* PROVIDED DATA
#####

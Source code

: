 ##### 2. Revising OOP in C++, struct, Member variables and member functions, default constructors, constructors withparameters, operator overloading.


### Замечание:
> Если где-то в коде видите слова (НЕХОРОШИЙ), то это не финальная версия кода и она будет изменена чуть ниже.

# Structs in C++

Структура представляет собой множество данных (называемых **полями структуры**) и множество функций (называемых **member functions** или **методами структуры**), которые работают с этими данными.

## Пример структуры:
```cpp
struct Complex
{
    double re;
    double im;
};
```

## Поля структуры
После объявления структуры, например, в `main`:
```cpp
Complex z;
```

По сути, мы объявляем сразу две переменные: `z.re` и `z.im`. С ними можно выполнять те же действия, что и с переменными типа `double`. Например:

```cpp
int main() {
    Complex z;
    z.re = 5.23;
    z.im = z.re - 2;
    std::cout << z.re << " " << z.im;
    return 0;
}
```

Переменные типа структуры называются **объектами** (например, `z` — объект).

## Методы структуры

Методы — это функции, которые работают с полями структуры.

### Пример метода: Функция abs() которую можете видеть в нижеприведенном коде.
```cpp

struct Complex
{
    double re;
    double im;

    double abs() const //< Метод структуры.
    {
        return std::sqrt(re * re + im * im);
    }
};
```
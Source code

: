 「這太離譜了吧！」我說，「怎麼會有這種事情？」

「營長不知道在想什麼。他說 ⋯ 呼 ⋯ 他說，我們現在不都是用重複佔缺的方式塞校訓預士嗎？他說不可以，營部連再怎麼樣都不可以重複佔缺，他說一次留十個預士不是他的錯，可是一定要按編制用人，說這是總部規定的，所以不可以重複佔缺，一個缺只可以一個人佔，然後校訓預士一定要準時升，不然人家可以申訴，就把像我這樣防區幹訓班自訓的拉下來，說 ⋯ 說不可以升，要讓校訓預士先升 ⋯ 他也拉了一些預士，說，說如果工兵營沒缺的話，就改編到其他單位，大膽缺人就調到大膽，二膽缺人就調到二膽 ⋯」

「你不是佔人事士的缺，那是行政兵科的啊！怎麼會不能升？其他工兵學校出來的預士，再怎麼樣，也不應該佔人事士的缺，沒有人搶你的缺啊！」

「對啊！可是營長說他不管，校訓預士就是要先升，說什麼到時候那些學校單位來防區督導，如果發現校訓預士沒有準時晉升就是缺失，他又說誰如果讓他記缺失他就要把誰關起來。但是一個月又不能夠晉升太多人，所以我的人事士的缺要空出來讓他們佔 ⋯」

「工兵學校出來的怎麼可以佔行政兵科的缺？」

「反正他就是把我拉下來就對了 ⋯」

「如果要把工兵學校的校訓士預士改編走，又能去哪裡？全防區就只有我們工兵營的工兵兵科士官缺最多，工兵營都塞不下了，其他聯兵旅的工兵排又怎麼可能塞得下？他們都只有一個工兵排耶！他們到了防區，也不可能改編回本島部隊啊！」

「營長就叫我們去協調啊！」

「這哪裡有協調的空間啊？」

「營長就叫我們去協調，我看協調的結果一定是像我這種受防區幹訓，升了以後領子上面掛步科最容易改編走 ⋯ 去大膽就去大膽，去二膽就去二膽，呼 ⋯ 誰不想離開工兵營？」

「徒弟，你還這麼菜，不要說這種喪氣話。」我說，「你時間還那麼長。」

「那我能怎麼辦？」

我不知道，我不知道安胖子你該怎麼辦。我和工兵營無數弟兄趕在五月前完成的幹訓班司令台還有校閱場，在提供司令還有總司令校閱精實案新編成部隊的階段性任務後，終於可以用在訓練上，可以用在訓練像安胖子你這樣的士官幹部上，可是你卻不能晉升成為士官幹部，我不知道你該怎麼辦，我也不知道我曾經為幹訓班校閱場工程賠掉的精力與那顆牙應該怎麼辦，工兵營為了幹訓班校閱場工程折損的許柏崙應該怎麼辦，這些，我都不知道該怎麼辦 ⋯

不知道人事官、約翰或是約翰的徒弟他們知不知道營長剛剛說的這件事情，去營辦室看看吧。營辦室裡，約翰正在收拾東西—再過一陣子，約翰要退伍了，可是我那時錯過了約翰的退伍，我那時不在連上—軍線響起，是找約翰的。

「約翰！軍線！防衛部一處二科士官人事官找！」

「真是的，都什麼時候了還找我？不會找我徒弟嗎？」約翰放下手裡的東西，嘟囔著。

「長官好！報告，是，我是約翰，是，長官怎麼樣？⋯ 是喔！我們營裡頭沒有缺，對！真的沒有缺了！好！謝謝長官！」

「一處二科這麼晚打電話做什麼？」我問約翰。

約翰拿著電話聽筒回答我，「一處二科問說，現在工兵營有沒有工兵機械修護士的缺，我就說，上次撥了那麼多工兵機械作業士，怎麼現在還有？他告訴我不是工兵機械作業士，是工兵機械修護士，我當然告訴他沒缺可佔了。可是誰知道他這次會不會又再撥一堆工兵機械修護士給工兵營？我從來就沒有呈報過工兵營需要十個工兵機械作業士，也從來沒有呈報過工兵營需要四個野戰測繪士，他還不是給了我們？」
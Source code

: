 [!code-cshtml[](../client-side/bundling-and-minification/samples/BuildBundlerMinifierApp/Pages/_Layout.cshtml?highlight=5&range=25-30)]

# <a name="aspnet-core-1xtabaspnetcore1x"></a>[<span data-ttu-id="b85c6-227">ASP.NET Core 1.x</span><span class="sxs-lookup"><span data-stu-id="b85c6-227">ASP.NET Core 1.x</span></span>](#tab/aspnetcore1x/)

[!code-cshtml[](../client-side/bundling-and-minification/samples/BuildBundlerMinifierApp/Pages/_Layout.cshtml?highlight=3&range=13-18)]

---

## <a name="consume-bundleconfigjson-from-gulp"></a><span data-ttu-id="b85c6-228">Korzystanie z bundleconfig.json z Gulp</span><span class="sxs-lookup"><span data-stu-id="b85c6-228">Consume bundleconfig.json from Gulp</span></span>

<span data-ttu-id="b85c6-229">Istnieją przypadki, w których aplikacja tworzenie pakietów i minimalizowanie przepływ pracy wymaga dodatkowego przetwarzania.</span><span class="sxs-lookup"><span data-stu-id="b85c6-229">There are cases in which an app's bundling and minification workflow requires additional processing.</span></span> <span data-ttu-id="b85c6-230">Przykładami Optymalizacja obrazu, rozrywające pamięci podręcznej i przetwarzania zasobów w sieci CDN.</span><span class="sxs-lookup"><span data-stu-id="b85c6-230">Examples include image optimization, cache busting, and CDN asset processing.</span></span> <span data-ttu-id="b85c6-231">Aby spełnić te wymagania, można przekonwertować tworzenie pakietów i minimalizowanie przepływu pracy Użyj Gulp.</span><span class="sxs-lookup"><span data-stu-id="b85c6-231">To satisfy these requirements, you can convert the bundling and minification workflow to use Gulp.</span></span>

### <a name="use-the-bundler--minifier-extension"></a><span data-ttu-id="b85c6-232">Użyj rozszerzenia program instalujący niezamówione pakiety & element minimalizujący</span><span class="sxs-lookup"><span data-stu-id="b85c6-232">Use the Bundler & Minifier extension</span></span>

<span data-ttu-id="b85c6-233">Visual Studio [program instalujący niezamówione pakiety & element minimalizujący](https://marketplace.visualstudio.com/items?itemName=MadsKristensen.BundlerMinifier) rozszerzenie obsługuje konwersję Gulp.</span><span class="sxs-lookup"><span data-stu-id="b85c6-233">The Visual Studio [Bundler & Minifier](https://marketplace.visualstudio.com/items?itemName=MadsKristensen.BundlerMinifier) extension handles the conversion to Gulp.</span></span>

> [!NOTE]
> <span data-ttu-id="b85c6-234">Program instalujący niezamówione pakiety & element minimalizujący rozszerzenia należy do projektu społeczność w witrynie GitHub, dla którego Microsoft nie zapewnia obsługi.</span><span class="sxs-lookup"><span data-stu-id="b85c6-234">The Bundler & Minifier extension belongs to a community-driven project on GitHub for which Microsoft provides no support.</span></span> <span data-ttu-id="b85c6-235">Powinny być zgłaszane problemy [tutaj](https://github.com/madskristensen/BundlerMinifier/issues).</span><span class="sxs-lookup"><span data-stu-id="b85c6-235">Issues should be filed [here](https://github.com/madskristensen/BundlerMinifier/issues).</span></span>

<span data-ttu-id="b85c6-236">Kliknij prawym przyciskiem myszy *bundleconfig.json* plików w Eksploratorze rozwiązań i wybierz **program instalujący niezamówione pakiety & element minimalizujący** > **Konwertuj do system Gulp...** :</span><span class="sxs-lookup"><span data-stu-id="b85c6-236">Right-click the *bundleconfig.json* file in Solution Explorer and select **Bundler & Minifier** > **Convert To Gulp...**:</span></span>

#####

* AIM OF THE TASK
Which lines of the data include the word "Complex"? Copy each one.

* PROBLEM SOLUTION
struct Complex
Complex z;
    Complex z;
struct Complex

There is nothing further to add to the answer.